--- Your assignment ---
What you return must be every line below that includes the word "日期时间型".

(Records from a dataset)
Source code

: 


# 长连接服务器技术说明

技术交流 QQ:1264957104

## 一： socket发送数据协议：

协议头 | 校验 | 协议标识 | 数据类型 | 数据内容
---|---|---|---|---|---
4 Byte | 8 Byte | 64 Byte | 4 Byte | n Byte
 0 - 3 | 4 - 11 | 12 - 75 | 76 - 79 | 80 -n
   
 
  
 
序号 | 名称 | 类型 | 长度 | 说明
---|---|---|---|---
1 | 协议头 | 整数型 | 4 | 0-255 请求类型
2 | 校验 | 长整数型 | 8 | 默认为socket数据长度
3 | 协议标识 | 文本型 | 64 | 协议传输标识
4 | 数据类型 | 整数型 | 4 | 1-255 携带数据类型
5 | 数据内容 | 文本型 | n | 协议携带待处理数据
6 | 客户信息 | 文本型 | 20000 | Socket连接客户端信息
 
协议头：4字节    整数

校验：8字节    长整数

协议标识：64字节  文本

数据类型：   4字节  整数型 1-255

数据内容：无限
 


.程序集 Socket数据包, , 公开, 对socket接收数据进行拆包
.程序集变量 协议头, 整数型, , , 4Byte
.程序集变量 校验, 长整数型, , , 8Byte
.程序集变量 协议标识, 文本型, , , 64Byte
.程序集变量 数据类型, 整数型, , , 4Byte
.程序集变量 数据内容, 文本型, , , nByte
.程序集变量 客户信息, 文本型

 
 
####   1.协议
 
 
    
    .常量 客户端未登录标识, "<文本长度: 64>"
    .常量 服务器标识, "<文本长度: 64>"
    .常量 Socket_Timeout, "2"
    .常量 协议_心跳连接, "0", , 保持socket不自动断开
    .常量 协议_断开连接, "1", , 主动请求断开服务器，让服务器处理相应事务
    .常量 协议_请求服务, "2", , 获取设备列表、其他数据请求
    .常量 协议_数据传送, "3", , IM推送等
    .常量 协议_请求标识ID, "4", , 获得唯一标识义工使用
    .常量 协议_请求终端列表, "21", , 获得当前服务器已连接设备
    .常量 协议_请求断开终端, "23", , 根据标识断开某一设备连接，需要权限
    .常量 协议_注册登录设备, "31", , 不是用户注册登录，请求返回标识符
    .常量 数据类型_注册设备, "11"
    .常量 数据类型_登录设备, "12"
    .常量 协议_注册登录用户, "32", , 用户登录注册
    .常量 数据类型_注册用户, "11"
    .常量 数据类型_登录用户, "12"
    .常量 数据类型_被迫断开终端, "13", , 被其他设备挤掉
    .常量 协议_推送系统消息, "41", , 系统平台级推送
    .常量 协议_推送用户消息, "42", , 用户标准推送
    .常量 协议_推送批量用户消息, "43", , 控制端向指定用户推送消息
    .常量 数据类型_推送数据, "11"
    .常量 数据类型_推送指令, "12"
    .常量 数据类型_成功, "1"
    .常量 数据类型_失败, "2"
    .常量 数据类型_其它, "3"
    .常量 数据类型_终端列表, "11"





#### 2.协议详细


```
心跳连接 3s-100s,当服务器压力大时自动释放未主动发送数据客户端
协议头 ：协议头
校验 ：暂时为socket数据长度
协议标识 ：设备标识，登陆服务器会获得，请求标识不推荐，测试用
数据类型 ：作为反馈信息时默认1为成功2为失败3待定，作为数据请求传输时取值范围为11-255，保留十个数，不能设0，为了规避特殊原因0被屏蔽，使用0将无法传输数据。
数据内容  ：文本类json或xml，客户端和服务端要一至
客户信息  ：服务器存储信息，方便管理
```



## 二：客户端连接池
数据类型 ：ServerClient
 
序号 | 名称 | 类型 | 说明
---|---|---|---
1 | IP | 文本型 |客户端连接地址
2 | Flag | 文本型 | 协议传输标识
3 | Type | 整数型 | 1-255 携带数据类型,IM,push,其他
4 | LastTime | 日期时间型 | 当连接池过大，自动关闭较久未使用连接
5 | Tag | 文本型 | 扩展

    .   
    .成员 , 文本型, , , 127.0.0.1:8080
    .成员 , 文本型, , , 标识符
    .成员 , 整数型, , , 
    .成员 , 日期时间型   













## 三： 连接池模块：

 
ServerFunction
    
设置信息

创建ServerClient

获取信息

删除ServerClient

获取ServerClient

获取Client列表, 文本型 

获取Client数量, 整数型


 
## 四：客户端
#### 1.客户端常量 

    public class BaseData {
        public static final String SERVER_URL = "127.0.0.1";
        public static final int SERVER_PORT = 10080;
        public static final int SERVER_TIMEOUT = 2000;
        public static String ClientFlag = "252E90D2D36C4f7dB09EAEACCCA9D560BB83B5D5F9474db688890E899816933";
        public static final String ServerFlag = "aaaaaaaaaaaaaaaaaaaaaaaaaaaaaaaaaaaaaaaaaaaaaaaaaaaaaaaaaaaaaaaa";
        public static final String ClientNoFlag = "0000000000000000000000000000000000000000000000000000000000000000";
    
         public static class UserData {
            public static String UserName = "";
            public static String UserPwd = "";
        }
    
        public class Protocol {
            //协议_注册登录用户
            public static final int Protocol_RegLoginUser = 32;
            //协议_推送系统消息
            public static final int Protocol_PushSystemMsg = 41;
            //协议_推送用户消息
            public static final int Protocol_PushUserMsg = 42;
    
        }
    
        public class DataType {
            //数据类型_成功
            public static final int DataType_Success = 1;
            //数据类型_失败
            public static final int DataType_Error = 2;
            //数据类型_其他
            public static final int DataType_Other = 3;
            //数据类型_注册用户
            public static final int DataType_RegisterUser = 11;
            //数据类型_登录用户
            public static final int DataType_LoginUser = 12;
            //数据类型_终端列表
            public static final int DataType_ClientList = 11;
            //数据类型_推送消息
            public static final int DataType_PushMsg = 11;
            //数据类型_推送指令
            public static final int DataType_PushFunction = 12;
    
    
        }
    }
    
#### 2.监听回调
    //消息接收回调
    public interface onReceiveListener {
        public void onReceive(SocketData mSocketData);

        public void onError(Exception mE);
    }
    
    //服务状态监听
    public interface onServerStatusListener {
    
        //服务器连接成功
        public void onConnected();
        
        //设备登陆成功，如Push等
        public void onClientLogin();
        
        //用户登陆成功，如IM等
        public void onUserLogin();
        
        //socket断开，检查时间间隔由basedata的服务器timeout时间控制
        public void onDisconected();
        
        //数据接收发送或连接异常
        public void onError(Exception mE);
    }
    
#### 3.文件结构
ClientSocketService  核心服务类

--- Written answer ---
4 | LastTime | 日期时间型 | 当连接池过大，自动关闭较久未使用连接
    .成员 , 日期时间型   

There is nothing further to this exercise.